N’y a-t-il pas des sujets locaux plus en prise avec la réalité de l’archipel ?

Par exemple :

La chute démographique. Des habitants du cailloux s’émancipent en d’autres lieux ! Pourquoi ? Quelles en sont les raisons ? Ne serait-il pas intéressant de lancer une enquête sur les raisons profondes de ces départs afin d’éviter les fausses réponses. Climat ? Pouvoir d’achat ? Alternance chômage/emploi saisonnier ? autres ?

Le niveau des prix est une question prégnante dans l’archipel. Une enquête a été lancée pour connaître le niveau réel du coût de la vie dans l’archipel par rapport à d’autres régions. L’étude a été confiée à Archipel Développement, la collectivité territoriale. L’Etat et l’IEDOM y sont associés.  Elle se doit se faire dans la clarté et sur la réalité des choses. Des observateurs volontaires et tirés au sort ne peuvent-ils pas être associés à ces travaux ? Une information régulière ne peut-elle pas s’organiser pour commencer à travailler des pistes de compensations ? A la Réunion par exemple, le président de la Région a proposé que les frais de fret de marchandises soient pris en charge totalement par l’Etat !

Le pouvoir d’achat. Dans les DOM-TOM, tous les agents de la Fonction Publique perçoivent une sur-rémunération en raison de la cherté de la vie. C’est en quelque sorte pour les placer sur un même niveau de vie que les fonctionnaires de métropole ou, pour maintenir le niveau de vie qu’ils avaient auparavant en métropole. Pourquoi ne pas réfléchir à l’extension de cette disposition à toutes les travailleuses et tous les travailleurs des autres secteurs ? Pourquoi ne pas prendre en compte cette réalité par la création d’un SMIC local ?

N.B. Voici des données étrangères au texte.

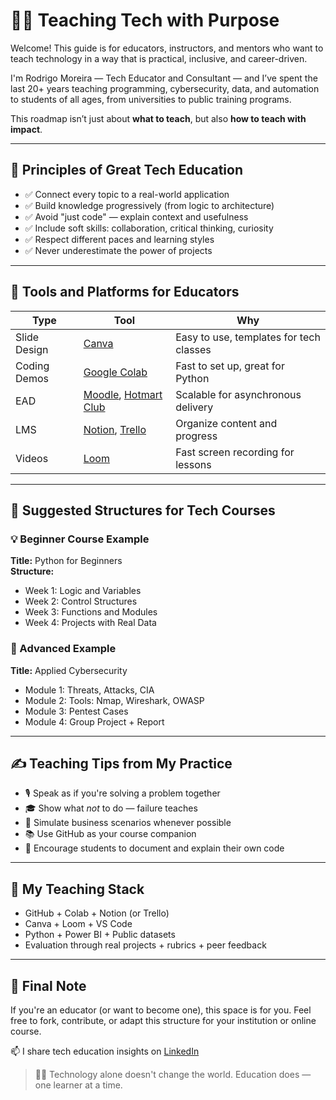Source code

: # 👨‍🏫 Teaching Tech with Purpose

Welcome! This guide is for educators, instructors, and mentors who want to teach technology in a way that is practical, inclusive, and career-driven.

I'm Rodrigo Moreira — Tech Educator and Consultant — and I’ve spent the last 20+ years teaching programming, cybersecurity, data, and automation to students of all ages, from universities to public training programs.

This roadmap isn’t just about **what to teach**, but also **how to teach with impact**.

---

## 🧭 Principles of Great Tech Education

- ✅ Connect every topic to a real-world application  
- ✅ Build knowledge progressively (from logic to architecture)  
- ✅ Avoid "just code" — explain context and usefulness  
- ✅ Include soft skills: collaboration, critical thinking, curiosity  
- ✅ Respect different paces and learning styles  
- ✅ Never underestimate the power of projects

---

## 🧰 Tools and Platforms for Educators

| Type | Tool | Why |
|------|------|-----|
| Slide Design | [Canva](https://canva.com) | Easy to use, templates for tech classes  
| Coding Demos | [Google Colab](https://colab.research.google.com) | Fast to set up, great for Python  
| EAD | [Moodle](https://moodle.org), [Hotmart Club](https://www.hotmart.com/en/club) | Scalable for asynchronous delivery  
| LMS | [Notion](https://notion.so), [Trello](https://trello.com) | Organize content and progress  
| Videos | [Loom](https://loom.com) | Fast screen recording for lessons  

---

## 📘 Suggested Structures for Tech Courses

### 💡 Beginner Course Example
**Title:** Python for Beginners  
**Structure:**
- Week 1: Logic and Variables  
- Week 2: Control Structures  
- Week 3: Functions and Modules  
- Week 4: Projects with Real Data

### 🧠 Advanced Example
**Title:** Applied Cybersecurity  
- Module 1: Threats, Attacks, CIA  
- Module 2: Tools: Nmap, Wireshark, OWASP  
- Module 3: Pentest Cases  
- Module 4: Group Project + Report

---

## ✍️ Teaching Tips from My Practice

- 🎙️ Speak as if you're solving a problem together  
- 🎓 Show what *not* to do — failure teaches  
- 💼 Simulate business scenarios whenever possible  
- 📚 Use GitHub as your course companion  
- 🤝 Encourage students to document and explain their own code

---

## 📌 My Teaching Stack

- GitHub + Colab + Notion (or Trello)  
- Canva + Loom + VS Code  
- Python + Power BI + Public datasets  
- Evaluation through real projects + rubrics + peer feedback

---

## 💬 Final Note

If you're an educator (or want to become one), this space is for you. Feel free to fork, contribute, or adapt this structure for your institution or online course.

📫 I share tech education insights on [LinkedIn](https://www.linkedin.com/in/rodrigomoreiradossantos)

> 👨‍🏫 Technology alone doesn't change the world. Education does — one learner at a time.
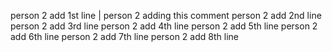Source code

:person 2 add 1st line | person 2 adding this comment
person 2 add 2nd line 
person 2 add 3rd line
person 2 add 4th line 
person 2 add 5th line
person 2 add 6th line
person 2 add 7th line
person 2 add 8th line
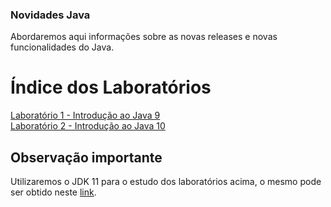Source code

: ### Novidades Java

Abordaremos aqui informações sobre as novas releases e novas funcionalidades do Java. 


# Índice dos Laboratórios

[Laboratório 1 - Introdução ao Java 9](./laboratorio1/)<br/>
[Laboratório 2 - Introdução ao Java 10](./laboratorio2/)<br/>
<!--
[Laboratório 3 - Introdução ao Java 11](./laboratorio3/)<br/>
[Laboratório 4 - Introdução a nova API HttpClient](./laboratorio4/)<br/>
-->
## Observação importante
Utilizaremos o JDK 11 para o estudo dos laboratórios acima, o mesmo pode ser obtido neste [link](https://www.oracle.com/technetwork/java/javase/downloads/jdk11-downloads-5066655.html).
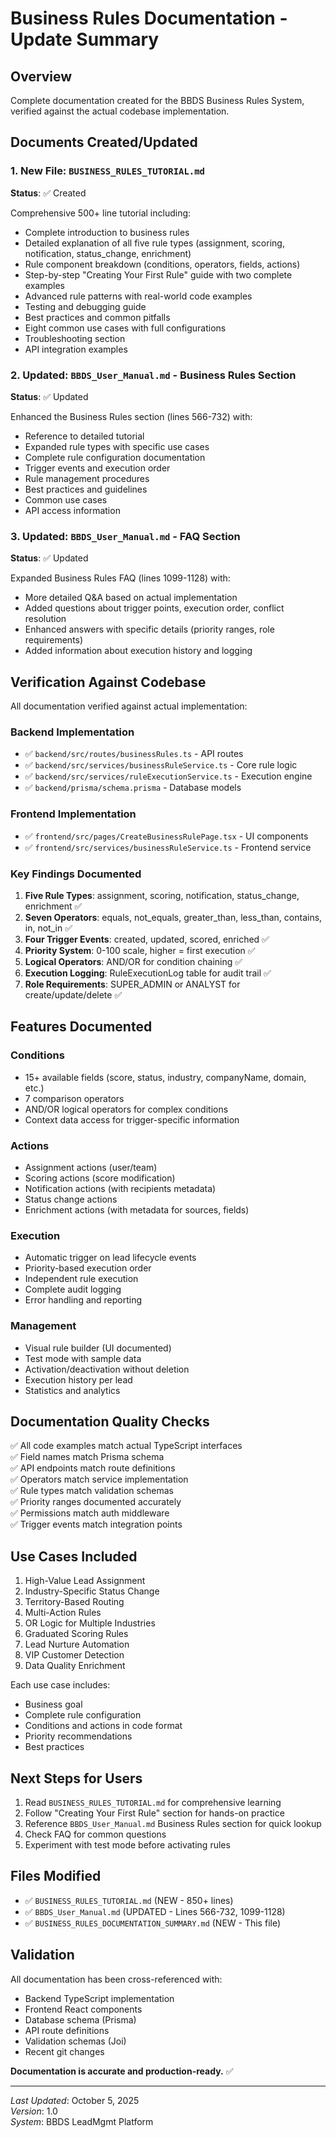 # Business Rules Documentation - Update Summary

## Overview
Complete documentation created for the BBDS Business Rules System, verified against the actual codebase implementation.

## Documents Created/Updated

### 1. New File: `BUSINESS_RULES_TUTORIAL.md`
**Status**: ✅ Created

Comprehensive 500+ line tutorial including:
- Complete introduction to business rules
- Detailed explanation of all five rule types (assignment, scoring, notification, status_change, enrichment)
- Rule component breakdown (conditions, operators, fields, actions)
- Step-by-step "Creating Your First Rule" guide with two complete examples
- Advanced rule patterns with real-world code examples
- Testing and debugging guide
- Best practices and common pitfalls
- Eight common use cases with full configurations
- Troubleshooting section
- API integration examples

### 2. Updated: `BBDS_User_Manual.md` - Business Rules Section
**Status**: ✅ Updated

Enhanced the Business Rules section (lines 566-732) with:
- Reference to detailed tutorial
- Expanded rule types with specific use cases
- Complete rule configuration documentation
- Trigger events and execution order
- Rule management procedures
- Best practices and guidelines
- Common use cases
- API access information

### 3. Updated: `BBDS_User_Manual.md` - FAQ Section
**Status**: ✅ Updated

Expanded Business Rules FAQ (lines 1099-1128) with:
- More detailed Q&A based on actual implementation
- Added questions about trigger points, execution order, conflict resolution
- Enhanced answers with specific details (priority ranges, role requirements)
- Added information about execution history and logging

## Verification Against Codebase

All documentation verified against actual implementation:

### Backend Implementation
- ✅ `backend/src/routes/businessRules.ts` - API routes
- ✅ `backend/src/services/businessRuleService.ts` - Core rule logic
- ✅ `backend/src/services/ruleExecutionService.ts` - Execution engine
- ✅ `backend/prisma/schema.prisma` - Database models

### Frontend Implementation  
- ✅ `frontend/src/pages/CreateBusinessRulePage.tsx` - UI components
- ✅ `frontend/src/services/businessRuleService.ts` - Frontend service

### Key Findings Documented
1. **Five Rule Types**: assignment, scoring, notification, status_change, enrichment ✅
2. **Seven Operators**: equals, not_equals, greater_than, less_than, contains, in, not_in ✅
3. **Four Trigger Events**: created, updated, scored, enriched ✅
4. **Priority System**: 0-100 scale, higher = first execution ✅
5. **Logical Operators**: AND/OR for condition chaining ✅
6. **Execution Logging**: RuleExecutionLog table for audit trail ✅
7. **Role Requirements**: SUPER_ADMIN or ANALYST for create/update/delete ✅

## Features Documented

### Conditions
- 15+ available fields (score, status, industry, companyName, domain, etc.)
- 7 comparison operators
- AND/OR logical operators for complex conditions
- Context data access for trigger-specific information

### Actions
- Assignment actions (user/team)
- Scoring actions (score modification)
- Notification actions (with recipients metadata)
- Status change actions
- Enrichment actions (with metadata for sources, fields)

### Execution
- Automatic trigger on lead lifecycle events
- Priority-based execution order
- Independent rule execution
- Complete audit logging
- Error handling and reporting

### Management
- Visual rule builder (UI documented)
- Test mode with sample data
- Activation/deactivation without deletion
- Execution history per lead
- Statistics and analytics

## Documentation Quality Checks

✅ All code examples match actual TypeScript interfaces  
✅ Field names match Prisma schema  
✅ API endpoints match route definitions  
✅ Operators match service implementation  
✅ Rule types match validation schemas  
✅ Priority ranges documented accurately  
✅ Permissions match auth middleware  
✅ Trigger events match integration points  

## Use Cases Included

1. High-Value Lead Assignment
2. Industry-Specific Status Change
3. Territory-Based Routing
4. Multi-Action Rules
5. OR Logic for Multiple Industries
6. Graduated Scoring Rules
7. Lead Nurture Automation
8. VIP Customer Detection
9. Data Quality Enrichment

Each use case includes:
- Business goal
- Complete rule configuration
- Conditions and actions in code format
- Priority recommendations
- Best practices

## Next Steps for Users

1. Read `BUSINESS_RULES_TUTORIAL.md` for comprehensive learning
2. Follow "Creating Your First Rule" section for hands-on practice
3. Reference `BBDS_User_Manual.md` Business Rules section for quick lookup
4. Check FAQ for common questions
5. Experiment with test mode before activating rules

## Files Modified

- ✅ `BUSINESS_RULES_TUTORIAL.md` (NEW - 850+ lines)
- ✅ `BBDS_User_Manual.md` (UPDATED - Lines 566-732, 1099-1128)
- ✅ `BUSINESS_RULES_DOCUMENTATION_SUMMARY.md` (NEW - This file)

## Validation

All documentation has been cross-referenced with:
- Backend TypeScript implementation
- Frontend React components
- Database schema (Prisma)
- API route definitions
- Validation schemas (Joi)
- Recent git changes

**Documentation is accurate and production-ready.** ✅

---

*Last Updated*: October 5, 2025  
*Version*: 1.0  
*System*: BBDS LeadMgmt Platform

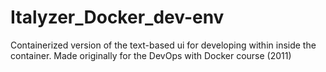 # Italyzer_Docker_dev-env
Containerized version of the text-based ui for developing within inside the container. Made originally for the DevOps with Docker course (2011)
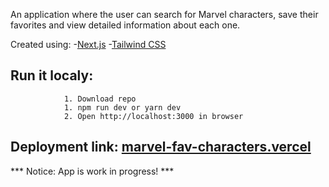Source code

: An application where the user can search for Marvel characters, save their favorites and view detailed information about each one.

Created using: -[Next.js](https://nextjs.org/) 
               -[Tailwind CSS](https://tailwindcss.com/)

## Run it localy:
                1. Download repo
                1. npm run dev or yarn dev
                2. Open http://localhost:3000 in browser

## Deployment link: [marvel-fav-characters.vercel](https://marvel-fav-characters.vercel.app/) 

*** Notice: App is work in progress! ***
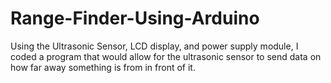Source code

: # Range-Finder-Using-Arduino
Using the Ultrasonic Sensor, LCD display, and power supply module, I coded a program that would allow for the ultrasonic sensor to send data on how far away something is from in front of it.

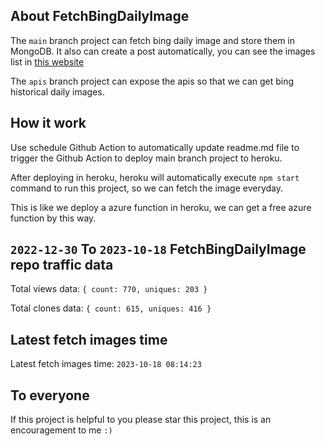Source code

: ## About FetchBingDailyImage

The `main` branch project can fetch bing daily image and store them in MongoDB.
It also can create a post automatically, you can see the images list in [this website](https://oursalbum.netlify.app)

The `apis` branch project can expose the apis so that we can get bing historical daily images.

## How it work

Use schedule Github Action to automatically update readme.md file to trigger the Github Action to deploy main branch project to heroku.

After deploying in heroku, heroku will automatically execute `npm start` command to run this project, so we can fetch the image everyday.

This is like we deploy a azure function in heroku, we can get a free azure function by this way.

## `2022-12-30` To `2023-10-18` FetchBingDailyImage repo traffic data

Total views data: `{ count: 770, uniques: 203 }`

Total clones data: `{ count: 615, uniques: 416 }`

## Latest fetch images time

Latest fetch images time: `2023-10-18 08:14:23`

## To everyone

If this project is helpful to you please star this project, this is an encouragement to me `:)`



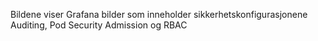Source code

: Bildene viser Grafana bilder som inneholder sikkerhetskonfigurasjonene Auditing, Pod Security Admission og RBAC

Le revenu minimum : Il existe dans cet archipel des personnes qui vivent en dessous du seuil de pauvreté, c’est-à-dire avec moins de 1 026 euros par mois pour une personne seule. (Insee, données 2016 – à 60 % du niveau de vie médian).

Qui peut vivre ici avec moins de 1000 euros par mois à SPM ? Compte tenu, là aussi du coût de la vie dans l’archipel, ne doit-on pas imaginer la création d’un revenu minimum par situation familiale ? L’archipel peut devenir une terre d’expérimentation de progrès social.

Ces sujets ne sont pas forcément du goût de tout le monde mais la politique, le débat public ne doivent-ils pas déboucher sur une amélioration du quotidien de chacun.

Les assises des Outre-mer : suite et fin ?

Un débat a été organisé dans le territoire l’an passé. Les Assises des Outre-mer ! Des idées, des projets retenus et, un engagement de l’Etat pour expertiser la faisabilité et leur pertinence pour le territoire concerné, en vue de les accompagner de la manière la plus adaptée.

A la page 12, du document « Territoires de projets » (ICI) ,  dans le chapitre « RENOUVELER L’ENGAGEMENT POUR LA SANTE » figure la création d’UN SERVICE TERRITORIAL DE PRÉVENTION DE LA SANTÉ AU TRAVAIL.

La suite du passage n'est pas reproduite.